Uma paixão
por Lucas SalgadoCom apenas 23 anos, Xavier Dolan já pode ser considerado um diretor cultuado, sendo figurinha carimbada em festivais internacionais pelo mundo. Laurence Anyways é seu terceiro longa-metragem, em que ele mais uma vez mostra que tem o que dizer.
A trama gira em torno do amor e da cumplicidade entre uma mulher e um homem que decide mudar de sexo. Propícia à caricaturas e exageros, a história acontece numa naturalidade impressionante, com o espectador embarcando naquela jornada e sofrendo junto dos personagens principais.
O homem em questão é Laurence, vivido intensamente por Melvil Poupaud, conhecido pelas atuações em O Refúgio e O Tempo que Resta, ambos de François Ozon. O ator foge do estereótipo e dá ao personagem uma grande carga emocional. Ele sabe que sua decisão vai afetar a vida de muitos, em especial da companheira, mas percebe que este é o único caminho que ele tem para entrar em harmonia com o próprio corpo e para ficar feliz ao se olhar no espelho. Outro mérito da produção é não fazer dessa jornada algo simples para Laurence. Ele está decidido, mas isso não torna simples o fato de contar a novidade para a mãe ou dar aula vestido como mulher.
Laurence conta com o apoio da namorada Fred (Suzanne Clément), que luta contra a vontade de largar tudo e sair de casa para apoiar o companheiro.
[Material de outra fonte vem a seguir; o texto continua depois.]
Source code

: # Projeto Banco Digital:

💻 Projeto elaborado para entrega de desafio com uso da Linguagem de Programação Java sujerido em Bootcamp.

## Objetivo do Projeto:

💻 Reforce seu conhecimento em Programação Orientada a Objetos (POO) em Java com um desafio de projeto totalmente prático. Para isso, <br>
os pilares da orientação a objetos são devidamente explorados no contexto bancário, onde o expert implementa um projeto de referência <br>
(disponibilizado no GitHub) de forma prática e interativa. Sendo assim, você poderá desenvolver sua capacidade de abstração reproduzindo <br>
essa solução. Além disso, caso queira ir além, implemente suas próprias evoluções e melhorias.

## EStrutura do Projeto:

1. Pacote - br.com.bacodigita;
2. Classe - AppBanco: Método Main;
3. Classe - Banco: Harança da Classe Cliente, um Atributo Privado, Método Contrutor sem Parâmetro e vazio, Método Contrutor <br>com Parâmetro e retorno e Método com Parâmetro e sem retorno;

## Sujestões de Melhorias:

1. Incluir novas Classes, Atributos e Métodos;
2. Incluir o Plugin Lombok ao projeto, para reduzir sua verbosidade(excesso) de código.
O longa merece aplausos por tornar este aparentemente amor impossível em algo palpável para que assiste.
É claro que a nova realidade de Laurence, aos poucos, vai minando sua relação com Fred, gerando conflitos inevitáveis, mas em momento algum a obra duvida do amor que um sente pelo outro.
É importante ressaltar, mais uma vez, a naturalidade com a qual a história é contada. Estamos diante de um romance trágico e não apenas de um drama sobre mudança de sexo. A trama é envolvente e um dos poucos defeitos da produção está em sua longa duração. São 160 minutos, ou seja, 2 horas e 40 minutos, que podem fazer muitas pessoas se "desligarem" do filme. Não há nada que justifique tal duração, ainda mais quando vemos o longa perder muito, mas muito tempo com esteticismos desnecessários.
Dolan tem uma concepção visual bem interessante e já havia mostrado isso em Eu Matei Minha Mãe e Amores Imaginários, mas é evidente que, em alguns momentos, ele se preocupa mais com o lado estético do que com a narrativa. Ele usa em acesso a câmera lenta, a música de impacto – clássica ou moderna – e as tomadas em close para mostrar o sentimento dos personagens. Usadas moderadamente, todas as técnicas poderiam ser interessantes para a obra, mas não é o que vemos aqui.
Em determinada cena, em que um personagem recebe uma carta, vemos o texto colado sobre a imagem da pessoa lendo, com letras garrafais que ocupam toda tela. Em outra sequência, logo após Fred deixar de usar os cabelos rúivos, vemos a personagem em um ambiente totalmente vermelho, criando um contraponto belíssimo. Estes são exemplos claros que como o uso moderado de um elemento estético pode tornar o filme marcante. Deve-se deixar claro, Laurence Anyways é visualmente interessante e que as ressalvas acima são no sentido de que poderia evitar, em algumas cenas, a banalização do elemento visual.
O longa conta ainda com uma ótima participação de Nathalie Baye como a mãe de Laurence. Pela primeira vez, Dolan não atua em um de seus filmes. Ele só dirigiu e foi responsável pelo roteiro. E digo só, porque em Amores Imaginários ele também foi ator, produtor, figurinista e montador.
Ao final, fica a sensação de que poderia ser um filme menor – em termos de duração –, uma vez que conta com alguns personagens e até mesmo núcleos dispensáveis. Ainda assim, é difícil não se envolver com a história, que merece aplausos por focar no desenvolvimento de duas pessoas e não em polêmicas vazias.